> **WHAT IS BEING ASKED**
From the line containing "6. **Provide** → Fill personal information" down to the final entry below, restate each line word for word.

> **GIVEN RECORDS**
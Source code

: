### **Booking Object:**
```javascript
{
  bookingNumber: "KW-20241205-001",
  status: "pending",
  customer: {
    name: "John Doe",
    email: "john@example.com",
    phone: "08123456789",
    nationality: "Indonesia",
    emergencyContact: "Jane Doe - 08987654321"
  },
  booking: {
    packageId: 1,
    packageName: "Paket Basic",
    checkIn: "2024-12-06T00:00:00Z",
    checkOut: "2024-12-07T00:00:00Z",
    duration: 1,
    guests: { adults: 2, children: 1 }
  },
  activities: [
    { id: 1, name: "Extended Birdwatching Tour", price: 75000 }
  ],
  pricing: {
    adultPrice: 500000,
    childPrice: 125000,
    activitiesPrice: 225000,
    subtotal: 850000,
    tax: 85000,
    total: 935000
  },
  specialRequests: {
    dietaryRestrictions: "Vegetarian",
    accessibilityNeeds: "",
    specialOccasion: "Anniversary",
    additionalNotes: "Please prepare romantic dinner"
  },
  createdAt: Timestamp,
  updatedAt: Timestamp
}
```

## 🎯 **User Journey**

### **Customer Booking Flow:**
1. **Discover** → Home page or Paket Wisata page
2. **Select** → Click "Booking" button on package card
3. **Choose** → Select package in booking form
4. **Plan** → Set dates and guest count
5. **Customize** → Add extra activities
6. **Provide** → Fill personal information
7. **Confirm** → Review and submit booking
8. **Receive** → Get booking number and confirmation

> **FINISHED TASK**
6. **Provide** → Fill personal information
7. **Confirm** → Review and submit booking
8. **Receive** → Get booking number and confirmation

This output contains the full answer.